Rapport de la deuxième visite du centre éducatif fermé de Pionsat (Puy-de-Dôme)
Observation du ministre de la justice – CEF de Pionsat (2e visite)
SYNTHESE
En application de la loi du 30 octobre 2007 qui a institué le contrôleur général des lieux de privation de liberté, trois contrôleurs ont visité le centre éducatif fermé (CEF) de Pionsat (Puy-de-Dôme) du 27 au 30 avril 2015. Cette mission a donné lieu à une procédure contradictoire avec le chef d’établissement, mais c’est le directeur général de l’association SOS jeunesse, qui a repris la gestion du centre postérieurement à la visite du CGLPL et a pris la réponse à son compte.
Le CEF, qui accueillait trois jeunes au moment de ce contrôle, était toujours confronté à des difficultés majeures liées à l’absence de cohérence et de cohésion d’une équipe qui fonctionnait dans un climat de suspicion peu favorable à une dynamique vertueuse de travail. De plus, les jeunes étaient accueillis dans des locaux présentant un bon potentiel mais, en l’état, peu adaptés à la mission éducative en milieu fermé. Ainsi ce CEF n’apparaissait pas en situation de garantir le droit à l’éducation, à la scolarité et à l’insertion sociale aux jeunes accueillis.
Cet établissement a déjà fait l’objet d’un contrôle en août 2013, au moment de la prise de fonction d’une nouvelle direction, qui avait conduit à des recommandations en urgence publiées au journal officiel du 13 novembre 2013 portant sur l’obligation de définir un projet éducatif identifiable, connu de tous, contrôlable et contrôlé par les services territoriaux compétents et actualisables, de nommer un enseignant et d’assurer une permanence éducative.
Ce CEF a été fermé de mai à novembre 2014 ; cette période a été mise à profit pour travailler les documents théoriques de la prise en charge, faire des propositions d’évolutions architecturales et environnementales, non suivies d’effet au moment du contrôle.
Malgré un fort engagement de l’encadrement et de membres de l’équipe, toujours dans un cadre architectural mal adapté aux missions du CEF, la confrontation à la pratique n’a pas atteint les objectifs fixés et, très rapidement, dès décembre 2014, sont survenus de nouveaux incidents sérieux avec les cinq jeunes accueillis. Ceci dû probablement à une équipe composée essentiellement de personnes relativement peu qualifiées et d’un encadrement sans expérience en structures d’internat fermées. Dans un contexte de contentieux prudhommal et d’arrêts maladie à répétitions, l’association a décidé de se séparer de sept agents (soit un tiers de l’effectif total du CEF et la moitié de l’équipe éducative) dont le licenciement est devenu effectif au 4 mai 2015.
L’ensemble du personnel fonctionnait dans un climat de suspicion, qui crée du clivage et apparait peu favorable à une construction professionnelle collective solide.
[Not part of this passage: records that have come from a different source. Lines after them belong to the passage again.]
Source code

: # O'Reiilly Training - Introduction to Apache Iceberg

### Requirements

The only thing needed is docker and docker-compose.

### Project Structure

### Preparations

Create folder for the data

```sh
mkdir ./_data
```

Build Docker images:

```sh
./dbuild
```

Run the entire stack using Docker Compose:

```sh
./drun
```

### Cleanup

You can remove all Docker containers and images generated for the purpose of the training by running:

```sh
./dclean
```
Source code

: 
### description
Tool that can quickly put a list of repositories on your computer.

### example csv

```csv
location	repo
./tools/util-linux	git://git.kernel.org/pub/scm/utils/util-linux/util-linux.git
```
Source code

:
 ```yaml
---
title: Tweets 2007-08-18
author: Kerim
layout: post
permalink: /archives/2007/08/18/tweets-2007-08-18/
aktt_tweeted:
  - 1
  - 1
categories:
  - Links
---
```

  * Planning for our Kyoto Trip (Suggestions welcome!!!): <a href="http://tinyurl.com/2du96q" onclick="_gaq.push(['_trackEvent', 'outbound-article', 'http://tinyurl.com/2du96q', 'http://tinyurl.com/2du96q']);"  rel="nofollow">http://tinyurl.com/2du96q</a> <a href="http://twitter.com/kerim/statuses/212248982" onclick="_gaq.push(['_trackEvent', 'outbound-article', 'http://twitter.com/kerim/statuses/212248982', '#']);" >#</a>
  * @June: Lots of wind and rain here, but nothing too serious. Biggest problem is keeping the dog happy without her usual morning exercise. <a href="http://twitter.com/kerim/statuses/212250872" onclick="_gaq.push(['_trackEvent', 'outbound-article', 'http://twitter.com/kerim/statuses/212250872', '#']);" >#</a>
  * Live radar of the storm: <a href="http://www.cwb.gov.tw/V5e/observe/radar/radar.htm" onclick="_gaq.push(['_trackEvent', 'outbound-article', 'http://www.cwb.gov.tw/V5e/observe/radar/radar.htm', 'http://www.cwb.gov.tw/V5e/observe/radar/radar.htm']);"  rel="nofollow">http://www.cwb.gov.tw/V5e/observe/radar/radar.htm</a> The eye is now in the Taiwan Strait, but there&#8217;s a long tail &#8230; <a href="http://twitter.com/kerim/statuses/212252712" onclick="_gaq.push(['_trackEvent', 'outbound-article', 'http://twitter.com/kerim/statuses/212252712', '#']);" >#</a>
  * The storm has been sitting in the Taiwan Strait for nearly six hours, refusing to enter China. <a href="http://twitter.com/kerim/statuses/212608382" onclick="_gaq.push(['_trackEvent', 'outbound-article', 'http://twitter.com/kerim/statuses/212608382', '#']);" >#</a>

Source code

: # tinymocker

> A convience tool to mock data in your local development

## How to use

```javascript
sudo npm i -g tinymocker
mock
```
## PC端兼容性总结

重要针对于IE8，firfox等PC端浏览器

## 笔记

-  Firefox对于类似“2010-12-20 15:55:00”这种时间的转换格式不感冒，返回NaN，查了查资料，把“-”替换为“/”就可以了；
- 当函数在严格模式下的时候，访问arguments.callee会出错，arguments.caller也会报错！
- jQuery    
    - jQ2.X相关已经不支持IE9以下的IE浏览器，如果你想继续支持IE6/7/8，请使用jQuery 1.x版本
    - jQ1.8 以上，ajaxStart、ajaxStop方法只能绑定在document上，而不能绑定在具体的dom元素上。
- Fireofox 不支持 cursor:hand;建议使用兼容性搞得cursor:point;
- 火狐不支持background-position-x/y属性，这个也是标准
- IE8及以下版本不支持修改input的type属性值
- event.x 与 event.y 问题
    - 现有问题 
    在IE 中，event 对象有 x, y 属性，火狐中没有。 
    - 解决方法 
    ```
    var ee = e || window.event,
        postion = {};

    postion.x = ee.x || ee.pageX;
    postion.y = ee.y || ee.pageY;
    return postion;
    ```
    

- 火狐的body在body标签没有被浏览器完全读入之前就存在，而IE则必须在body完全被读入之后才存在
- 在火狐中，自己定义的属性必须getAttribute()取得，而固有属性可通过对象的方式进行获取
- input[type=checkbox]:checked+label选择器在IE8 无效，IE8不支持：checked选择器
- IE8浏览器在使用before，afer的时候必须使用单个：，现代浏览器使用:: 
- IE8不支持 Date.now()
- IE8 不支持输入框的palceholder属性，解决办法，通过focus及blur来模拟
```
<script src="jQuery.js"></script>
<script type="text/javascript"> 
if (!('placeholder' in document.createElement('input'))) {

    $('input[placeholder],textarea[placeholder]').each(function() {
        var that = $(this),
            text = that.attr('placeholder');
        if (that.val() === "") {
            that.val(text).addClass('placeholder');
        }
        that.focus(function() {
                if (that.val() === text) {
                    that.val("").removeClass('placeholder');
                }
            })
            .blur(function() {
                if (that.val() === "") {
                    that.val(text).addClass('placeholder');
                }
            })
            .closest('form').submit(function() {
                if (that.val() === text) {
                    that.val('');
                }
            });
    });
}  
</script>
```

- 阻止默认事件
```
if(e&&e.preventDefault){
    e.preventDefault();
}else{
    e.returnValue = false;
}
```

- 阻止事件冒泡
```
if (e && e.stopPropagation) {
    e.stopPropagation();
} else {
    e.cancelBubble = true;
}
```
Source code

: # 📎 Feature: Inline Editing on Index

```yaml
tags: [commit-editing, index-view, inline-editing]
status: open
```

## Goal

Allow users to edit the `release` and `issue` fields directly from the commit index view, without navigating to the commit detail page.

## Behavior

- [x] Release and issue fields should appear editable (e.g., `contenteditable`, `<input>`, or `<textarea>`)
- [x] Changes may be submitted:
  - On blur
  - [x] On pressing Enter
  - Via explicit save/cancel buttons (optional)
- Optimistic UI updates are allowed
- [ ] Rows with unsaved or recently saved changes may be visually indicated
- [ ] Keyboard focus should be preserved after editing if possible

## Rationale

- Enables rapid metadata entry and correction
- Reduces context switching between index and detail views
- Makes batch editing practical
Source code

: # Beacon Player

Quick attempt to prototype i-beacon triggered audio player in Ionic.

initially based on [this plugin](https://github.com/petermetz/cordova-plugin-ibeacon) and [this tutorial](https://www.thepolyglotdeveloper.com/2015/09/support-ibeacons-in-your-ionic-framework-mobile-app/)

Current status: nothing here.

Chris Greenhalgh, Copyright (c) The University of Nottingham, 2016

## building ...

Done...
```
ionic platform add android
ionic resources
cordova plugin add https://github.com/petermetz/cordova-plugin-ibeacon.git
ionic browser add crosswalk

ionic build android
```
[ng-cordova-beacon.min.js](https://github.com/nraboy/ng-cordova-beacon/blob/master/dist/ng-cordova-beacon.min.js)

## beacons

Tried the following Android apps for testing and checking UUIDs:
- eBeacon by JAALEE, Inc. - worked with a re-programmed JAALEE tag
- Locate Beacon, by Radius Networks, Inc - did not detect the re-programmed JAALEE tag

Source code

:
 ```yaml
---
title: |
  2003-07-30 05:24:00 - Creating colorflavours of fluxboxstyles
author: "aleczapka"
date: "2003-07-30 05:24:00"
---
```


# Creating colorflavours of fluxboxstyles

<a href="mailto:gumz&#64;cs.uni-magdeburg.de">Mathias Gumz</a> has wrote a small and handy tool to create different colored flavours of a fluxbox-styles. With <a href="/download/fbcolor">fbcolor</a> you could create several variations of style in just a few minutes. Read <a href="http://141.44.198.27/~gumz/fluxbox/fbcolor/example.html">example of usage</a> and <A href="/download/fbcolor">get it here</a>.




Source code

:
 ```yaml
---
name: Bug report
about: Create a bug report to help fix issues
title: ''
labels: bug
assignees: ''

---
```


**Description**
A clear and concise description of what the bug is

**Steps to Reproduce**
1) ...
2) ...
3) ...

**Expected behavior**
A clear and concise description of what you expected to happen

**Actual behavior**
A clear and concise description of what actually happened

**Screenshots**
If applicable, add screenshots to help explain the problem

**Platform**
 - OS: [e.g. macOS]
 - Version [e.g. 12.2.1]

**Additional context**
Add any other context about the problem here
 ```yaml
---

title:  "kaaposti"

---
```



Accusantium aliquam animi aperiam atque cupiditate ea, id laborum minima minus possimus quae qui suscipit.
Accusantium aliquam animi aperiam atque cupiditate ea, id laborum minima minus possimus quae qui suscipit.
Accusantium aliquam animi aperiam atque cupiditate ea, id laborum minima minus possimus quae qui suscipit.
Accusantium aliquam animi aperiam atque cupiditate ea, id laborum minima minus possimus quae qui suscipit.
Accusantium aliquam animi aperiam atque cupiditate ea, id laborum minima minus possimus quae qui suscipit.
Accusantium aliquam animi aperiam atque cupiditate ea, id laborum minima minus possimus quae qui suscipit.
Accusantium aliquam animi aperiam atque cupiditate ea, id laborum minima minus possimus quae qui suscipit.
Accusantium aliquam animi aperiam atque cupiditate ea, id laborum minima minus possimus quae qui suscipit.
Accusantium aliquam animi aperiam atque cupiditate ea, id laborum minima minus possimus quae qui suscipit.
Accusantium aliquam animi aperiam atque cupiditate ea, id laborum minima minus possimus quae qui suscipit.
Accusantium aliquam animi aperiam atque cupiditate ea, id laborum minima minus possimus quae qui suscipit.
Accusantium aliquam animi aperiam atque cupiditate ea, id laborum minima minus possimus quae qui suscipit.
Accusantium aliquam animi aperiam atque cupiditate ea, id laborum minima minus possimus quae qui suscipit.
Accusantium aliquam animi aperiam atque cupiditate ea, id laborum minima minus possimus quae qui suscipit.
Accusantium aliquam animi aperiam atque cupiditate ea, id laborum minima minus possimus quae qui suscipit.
La gestion du quotidien doit s’inscrire dans le principe de subsidiarité, les éducateurs devant être en situation de responsabilité et de légitimité face aux jeunes. Au-delà de la posture théorique d’adhésion au projet, il convient que puisse s’installer une dynamique de travail, en lien avec la confrontation à la pratique, sur les règles communes comme sur les difficultés rencontrées telles que celles liées à la violence et aux transgressions sans pour autant que les intervenants soient discrédités. Un réel travail de supervision, indépendant de la hiérarchie, doit pouvoir contribuer à l’amélioration des compétences et des savoir-être professionnels.
Au total, le CEF n’offrait pas le milieu éducatif contenant attendu d’une telle structure et les contrôleurs ont été à plusieurs reprises témoins de la vacuité du temps des jeunes accueillis et de passages à l’acte en vue de trouver des limites que le CEF peine à poser. Cette situation est constitutive d’une atteinte aux droits à la sécurité et à l’éducation des enfants accueillis et force est de constater que les recommandations faites en 2013 sont malheureusement restées d’actualité. Au surplus, la situation globale lors de la deuxième visite ne montrait pas de lignes de forces qui permettraient d’espérer une amélioration.
Dans son courrier du 11 juillet 2016, le directeur général du groupe SOS Jeunesse, qui a repris la gestion de ce CEF en novembre 2015, indique le maintien de l’ouverture de l’établissement avec un plan d’actions sur 32 mois, piloté par une nouvelle direction, avec une phase de recadrage et de stabilisation des pratiques prévue jusqu’en décembre 2016 et le maintien d’un effectif de six jeunes ; puis une phase de consolidation avec dix jeunes en 2017 ; et enfin une phase de professionnalisation jusqu’en 2018, terme du plan de formation projeté parallèlement sur 32 mois.